Views by a woman using the name of Candace expressed on a blog of the Exponent II, a feminist Latter-day Saint website, were typical of those expressed by the church’s progressive members:
This is such a divisive choice of apostle to make. I’ve never seen friends and family upset in this way at the announcement of an apostle. The leadership likely realizes that this decision will upset progressive members and that the Church can then judge or condemn them for not sustaining an apostle, which is of course is treated like an obligation and test of faithfulness. It’s such a permanent, irreversible choice too. He’s only 55 and we’ll be dealing with this dude for the next 40 odd years. He could be the president. And which apostles will feel safe seeking greater kindness and inclusion for the marginalized in the church with this dude around? He may have impressive degrees, and I guess he must be intelligent, but he has shown that he is the evil, oppressive, controlly and proud kind of smart, not humble, kind, let me acknowledge how much I don’t know and raise useful questions smart. I’m really angry. Angry at Oaks, who should know better, angry about our corrupt and broken leadership system, and how it’s failing us.
... Here we are on the Exponent blog, boldly “speaking evil” [of] a newly minted apostle, and in my book it’s what God would have us do. This is a completely unsuitable leader for us; he has already lost our trust.
Of course, church members supportive of the church’s leadership just as quickly responded in defense of Gilbert. Among those was Christian Cardell, who frequently posts on Facebook:
As president of BYU–Idaho; as a primary architect and inaugural president of BYU–Pathway Worldwide; and as Commissioner of Church Education, Elder Clark Gilbert has already been an instrument in the Lord’s hands in an important dimension of the kingdom of God on the earth. Large and remarkable innovations are blessing tens and hundreds of thousands of lives across the globe, and small but consequential adjustments bringing greater alignment with Church teachings and practices are furthering the Lord’s purposes with regard to education for time and eternity.

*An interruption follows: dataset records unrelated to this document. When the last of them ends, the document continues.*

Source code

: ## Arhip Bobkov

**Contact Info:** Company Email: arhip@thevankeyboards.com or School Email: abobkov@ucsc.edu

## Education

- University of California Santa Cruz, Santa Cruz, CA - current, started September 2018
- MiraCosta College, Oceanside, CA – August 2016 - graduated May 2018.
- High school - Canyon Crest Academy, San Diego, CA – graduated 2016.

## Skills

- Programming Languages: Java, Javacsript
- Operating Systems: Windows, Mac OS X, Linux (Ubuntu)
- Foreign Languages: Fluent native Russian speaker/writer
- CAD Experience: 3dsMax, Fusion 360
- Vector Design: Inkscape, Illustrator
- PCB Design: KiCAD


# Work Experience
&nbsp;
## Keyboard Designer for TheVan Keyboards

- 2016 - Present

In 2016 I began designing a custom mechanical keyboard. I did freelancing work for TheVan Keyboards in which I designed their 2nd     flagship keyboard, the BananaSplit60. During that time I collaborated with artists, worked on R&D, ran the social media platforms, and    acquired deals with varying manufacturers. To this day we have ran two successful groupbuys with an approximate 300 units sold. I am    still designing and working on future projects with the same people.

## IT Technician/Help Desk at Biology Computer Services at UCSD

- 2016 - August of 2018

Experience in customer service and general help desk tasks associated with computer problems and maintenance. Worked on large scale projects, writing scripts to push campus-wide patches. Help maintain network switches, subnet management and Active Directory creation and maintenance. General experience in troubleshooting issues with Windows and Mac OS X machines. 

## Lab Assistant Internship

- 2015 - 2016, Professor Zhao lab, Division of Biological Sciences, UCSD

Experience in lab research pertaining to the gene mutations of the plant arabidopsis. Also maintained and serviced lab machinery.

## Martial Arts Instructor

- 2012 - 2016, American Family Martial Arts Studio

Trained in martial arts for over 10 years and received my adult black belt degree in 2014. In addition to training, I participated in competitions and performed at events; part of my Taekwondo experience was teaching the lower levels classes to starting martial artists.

And unlike some with academic pedigrees, Elder Gilbert evinces not the least inclination to innovate away from basic principles that the Lord has clearly revealed and established through the united voice of his servants, and seems perfectly happy to absorb the resulting incoming fire. May God bless him and his family in his new calling as an apostle of Jesus Christ. I look forward to his ministry and am pleased to sustain him.
And so the LDS version of the culture wars was in full force. However, ultimately there is no determinative battle, for church members have no formal voice in apostolic selection.
The last time the LDS church had a controversial apostle was when Ezra Taft Benson held the office beginning during World War II and continuing through 1985. He was the secretary of Agriculture during the Eisenhower administration and a supporter of the John Birch Society, rankling many members and even some men in church leadership with more moderate political views. Benson eventually became the church president, although he generally steered away from political topics when he held the church’s top post.
The church is popularly known as the Mormon church, although the church has rejected use of that nickname.
Technically, all 15 members of the Quorum of the Twelve Apostles and the First Presidency are declared to be apostles and prophets. But as the terminology is popularly used, the title of prophet is used almost exclusively for church president.